*Input material*
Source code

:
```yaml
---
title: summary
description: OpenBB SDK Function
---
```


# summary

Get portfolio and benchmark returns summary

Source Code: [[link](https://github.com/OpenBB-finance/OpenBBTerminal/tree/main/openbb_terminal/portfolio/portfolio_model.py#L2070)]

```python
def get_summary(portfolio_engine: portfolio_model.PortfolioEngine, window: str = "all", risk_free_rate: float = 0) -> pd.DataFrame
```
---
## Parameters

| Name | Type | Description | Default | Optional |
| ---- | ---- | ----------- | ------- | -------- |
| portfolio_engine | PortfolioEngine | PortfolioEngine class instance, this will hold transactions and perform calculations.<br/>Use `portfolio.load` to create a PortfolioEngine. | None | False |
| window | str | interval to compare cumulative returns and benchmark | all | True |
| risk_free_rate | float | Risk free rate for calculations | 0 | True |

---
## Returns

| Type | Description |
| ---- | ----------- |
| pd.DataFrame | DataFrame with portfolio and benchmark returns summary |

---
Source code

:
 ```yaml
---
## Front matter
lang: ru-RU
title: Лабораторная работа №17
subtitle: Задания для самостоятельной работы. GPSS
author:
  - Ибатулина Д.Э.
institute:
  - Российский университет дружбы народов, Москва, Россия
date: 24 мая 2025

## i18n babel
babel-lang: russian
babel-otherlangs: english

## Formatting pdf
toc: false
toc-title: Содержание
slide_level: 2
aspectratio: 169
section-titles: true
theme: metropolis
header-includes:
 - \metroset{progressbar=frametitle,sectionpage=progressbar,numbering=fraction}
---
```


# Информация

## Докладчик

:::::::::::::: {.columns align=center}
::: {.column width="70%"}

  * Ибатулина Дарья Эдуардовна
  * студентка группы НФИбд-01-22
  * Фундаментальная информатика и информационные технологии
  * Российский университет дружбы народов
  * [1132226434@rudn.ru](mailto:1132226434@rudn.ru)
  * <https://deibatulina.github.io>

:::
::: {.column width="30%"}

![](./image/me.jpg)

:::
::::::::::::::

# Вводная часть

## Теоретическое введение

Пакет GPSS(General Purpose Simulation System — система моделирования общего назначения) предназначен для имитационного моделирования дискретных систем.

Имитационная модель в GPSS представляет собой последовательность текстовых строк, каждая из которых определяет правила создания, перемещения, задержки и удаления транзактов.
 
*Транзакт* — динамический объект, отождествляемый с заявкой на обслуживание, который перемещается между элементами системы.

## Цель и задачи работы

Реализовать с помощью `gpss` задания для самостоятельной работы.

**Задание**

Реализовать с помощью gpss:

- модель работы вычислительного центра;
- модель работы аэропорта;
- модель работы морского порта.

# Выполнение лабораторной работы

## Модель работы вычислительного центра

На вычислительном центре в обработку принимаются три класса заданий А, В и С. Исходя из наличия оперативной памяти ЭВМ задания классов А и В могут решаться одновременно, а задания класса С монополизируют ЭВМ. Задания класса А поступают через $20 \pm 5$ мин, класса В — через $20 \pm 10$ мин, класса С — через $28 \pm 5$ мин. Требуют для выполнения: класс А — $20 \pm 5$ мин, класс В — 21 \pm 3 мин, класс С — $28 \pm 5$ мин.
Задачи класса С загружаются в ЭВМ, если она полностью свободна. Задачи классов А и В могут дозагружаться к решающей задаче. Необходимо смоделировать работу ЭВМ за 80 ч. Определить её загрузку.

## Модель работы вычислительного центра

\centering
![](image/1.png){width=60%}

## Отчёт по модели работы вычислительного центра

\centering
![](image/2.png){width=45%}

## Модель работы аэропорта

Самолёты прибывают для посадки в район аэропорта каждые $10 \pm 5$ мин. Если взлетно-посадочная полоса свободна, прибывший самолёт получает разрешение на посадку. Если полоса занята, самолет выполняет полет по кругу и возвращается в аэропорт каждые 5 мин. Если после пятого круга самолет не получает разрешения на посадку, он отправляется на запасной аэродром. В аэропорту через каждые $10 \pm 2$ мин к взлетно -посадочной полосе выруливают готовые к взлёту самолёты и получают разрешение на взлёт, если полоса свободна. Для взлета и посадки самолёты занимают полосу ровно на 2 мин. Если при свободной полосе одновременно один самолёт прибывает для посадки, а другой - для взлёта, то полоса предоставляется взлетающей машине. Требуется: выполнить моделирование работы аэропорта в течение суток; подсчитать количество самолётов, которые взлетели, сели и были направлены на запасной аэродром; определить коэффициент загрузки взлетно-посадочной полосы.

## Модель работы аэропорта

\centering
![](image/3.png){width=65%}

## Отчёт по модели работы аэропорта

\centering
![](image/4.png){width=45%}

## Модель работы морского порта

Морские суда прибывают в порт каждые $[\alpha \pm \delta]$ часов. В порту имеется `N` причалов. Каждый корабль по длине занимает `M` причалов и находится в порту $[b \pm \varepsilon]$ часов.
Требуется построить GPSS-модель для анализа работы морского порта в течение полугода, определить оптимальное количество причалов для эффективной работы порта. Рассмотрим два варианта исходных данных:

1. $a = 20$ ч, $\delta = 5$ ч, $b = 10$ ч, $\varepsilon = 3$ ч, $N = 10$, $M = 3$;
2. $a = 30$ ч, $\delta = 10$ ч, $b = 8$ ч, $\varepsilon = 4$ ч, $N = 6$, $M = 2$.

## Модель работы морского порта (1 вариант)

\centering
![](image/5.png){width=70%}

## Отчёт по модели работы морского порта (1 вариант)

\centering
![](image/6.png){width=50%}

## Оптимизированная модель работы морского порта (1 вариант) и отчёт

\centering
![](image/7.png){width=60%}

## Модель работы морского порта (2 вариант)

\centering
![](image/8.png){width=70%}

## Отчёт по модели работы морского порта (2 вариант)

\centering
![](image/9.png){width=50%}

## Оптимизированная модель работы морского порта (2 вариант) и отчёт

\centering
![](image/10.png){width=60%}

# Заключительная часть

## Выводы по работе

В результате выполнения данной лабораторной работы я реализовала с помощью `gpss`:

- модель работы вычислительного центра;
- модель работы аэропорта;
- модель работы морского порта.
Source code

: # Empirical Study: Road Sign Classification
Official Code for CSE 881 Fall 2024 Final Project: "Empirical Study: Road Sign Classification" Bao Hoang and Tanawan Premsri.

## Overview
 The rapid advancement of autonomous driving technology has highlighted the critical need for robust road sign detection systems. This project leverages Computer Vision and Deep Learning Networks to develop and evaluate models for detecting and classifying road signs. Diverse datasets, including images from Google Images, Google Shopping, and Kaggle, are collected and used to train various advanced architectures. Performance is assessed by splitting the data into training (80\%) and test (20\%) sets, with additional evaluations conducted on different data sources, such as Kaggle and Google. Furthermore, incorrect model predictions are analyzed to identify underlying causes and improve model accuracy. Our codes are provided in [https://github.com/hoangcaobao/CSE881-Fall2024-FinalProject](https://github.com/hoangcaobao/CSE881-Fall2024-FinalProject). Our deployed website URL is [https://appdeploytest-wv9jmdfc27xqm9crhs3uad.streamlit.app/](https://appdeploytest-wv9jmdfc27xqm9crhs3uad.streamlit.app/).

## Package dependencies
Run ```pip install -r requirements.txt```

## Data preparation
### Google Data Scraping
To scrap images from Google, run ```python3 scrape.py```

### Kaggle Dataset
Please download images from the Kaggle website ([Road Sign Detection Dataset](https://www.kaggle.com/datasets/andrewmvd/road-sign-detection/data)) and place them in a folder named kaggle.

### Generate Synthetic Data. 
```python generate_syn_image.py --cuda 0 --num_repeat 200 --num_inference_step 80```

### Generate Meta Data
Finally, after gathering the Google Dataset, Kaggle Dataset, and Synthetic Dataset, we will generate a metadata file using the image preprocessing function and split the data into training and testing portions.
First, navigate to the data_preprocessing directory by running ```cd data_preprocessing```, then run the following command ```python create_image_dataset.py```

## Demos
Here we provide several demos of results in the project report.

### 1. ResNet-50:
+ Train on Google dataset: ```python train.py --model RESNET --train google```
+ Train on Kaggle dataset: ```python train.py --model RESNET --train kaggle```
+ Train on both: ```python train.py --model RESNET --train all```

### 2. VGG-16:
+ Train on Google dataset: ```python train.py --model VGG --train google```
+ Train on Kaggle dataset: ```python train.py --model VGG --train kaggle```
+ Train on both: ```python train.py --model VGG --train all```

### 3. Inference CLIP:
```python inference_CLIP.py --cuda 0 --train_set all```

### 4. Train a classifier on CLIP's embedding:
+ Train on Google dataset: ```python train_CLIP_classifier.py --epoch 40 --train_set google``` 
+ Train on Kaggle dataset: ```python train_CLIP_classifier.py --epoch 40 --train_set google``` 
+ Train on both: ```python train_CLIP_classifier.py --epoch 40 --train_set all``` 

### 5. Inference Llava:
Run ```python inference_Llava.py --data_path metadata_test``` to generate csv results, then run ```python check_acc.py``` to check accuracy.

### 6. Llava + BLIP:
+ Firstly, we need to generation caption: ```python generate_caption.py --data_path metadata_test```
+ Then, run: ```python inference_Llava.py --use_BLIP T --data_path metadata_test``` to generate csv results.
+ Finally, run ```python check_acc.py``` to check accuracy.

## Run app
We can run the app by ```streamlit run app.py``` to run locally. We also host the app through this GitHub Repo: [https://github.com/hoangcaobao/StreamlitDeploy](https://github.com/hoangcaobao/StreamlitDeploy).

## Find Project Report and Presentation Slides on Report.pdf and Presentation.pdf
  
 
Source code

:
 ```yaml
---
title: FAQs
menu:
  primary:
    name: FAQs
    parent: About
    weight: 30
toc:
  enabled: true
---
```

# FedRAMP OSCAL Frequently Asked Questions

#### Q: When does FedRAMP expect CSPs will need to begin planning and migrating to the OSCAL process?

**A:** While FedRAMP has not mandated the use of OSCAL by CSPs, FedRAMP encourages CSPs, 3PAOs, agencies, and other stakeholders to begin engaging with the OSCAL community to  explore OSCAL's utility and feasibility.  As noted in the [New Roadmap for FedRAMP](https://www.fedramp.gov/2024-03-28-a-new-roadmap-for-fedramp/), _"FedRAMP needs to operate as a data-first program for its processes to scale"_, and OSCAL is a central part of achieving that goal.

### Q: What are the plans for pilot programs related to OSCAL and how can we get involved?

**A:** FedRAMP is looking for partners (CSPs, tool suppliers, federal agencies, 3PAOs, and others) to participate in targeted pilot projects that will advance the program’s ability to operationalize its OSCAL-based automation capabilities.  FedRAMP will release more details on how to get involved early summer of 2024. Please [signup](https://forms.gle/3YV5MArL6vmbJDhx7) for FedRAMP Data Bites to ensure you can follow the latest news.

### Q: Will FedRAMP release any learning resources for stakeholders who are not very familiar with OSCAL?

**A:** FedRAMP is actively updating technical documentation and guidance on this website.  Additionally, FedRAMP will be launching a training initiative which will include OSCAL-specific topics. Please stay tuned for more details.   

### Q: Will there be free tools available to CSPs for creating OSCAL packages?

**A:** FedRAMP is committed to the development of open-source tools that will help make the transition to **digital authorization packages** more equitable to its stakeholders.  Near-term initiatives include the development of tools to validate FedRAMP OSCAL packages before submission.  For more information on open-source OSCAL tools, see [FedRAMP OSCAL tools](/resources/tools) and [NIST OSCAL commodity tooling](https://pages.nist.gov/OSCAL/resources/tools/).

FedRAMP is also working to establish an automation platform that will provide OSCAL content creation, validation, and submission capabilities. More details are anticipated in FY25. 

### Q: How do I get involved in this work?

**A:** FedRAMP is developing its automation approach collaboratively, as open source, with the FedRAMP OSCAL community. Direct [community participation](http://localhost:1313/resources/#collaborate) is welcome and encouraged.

*What you will do*
All that is wanted is the number of lines in the records that include the string "detection".

*Task solution*
2